** Record extracts follows **

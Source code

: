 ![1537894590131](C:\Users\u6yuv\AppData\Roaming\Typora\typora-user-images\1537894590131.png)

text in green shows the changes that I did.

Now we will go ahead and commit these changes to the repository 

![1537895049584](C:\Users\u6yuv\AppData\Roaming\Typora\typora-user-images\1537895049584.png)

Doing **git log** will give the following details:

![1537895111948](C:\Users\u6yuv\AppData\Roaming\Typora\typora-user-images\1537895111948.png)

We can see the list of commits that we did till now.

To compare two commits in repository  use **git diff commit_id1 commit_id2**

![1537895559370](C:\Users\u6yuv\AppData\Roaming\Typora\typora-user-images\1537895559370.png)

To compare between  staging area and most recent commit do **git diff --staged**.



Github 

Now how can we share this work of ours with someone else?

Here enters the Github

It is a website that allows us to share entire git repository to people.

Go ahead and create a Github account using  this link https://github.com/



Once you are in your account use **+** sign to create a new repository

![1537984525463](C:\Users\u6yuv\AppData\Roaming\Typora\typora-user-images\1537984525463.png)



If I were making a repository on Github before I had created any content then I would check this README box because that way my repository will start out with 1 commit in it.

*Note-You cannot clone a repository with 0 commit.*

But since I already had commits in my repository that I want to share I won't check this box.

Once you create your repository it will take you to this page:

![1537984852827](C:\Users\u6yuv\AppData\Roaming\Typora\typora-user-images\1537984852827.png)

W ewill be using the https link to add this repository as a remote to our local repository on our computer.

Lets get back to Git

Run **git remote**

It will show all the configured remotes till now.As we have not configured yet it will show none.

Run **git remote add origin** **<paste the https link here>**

** End of Record extracts **

Required action: Look through the listing, and copy each line in which the string "share" turns up.

Solution to this task:
Now how can we share this work of ours with someone else?
It is a website that allows us to share entire git repository to people.
But since I already had commits in my repository that I want to share I won't check this box.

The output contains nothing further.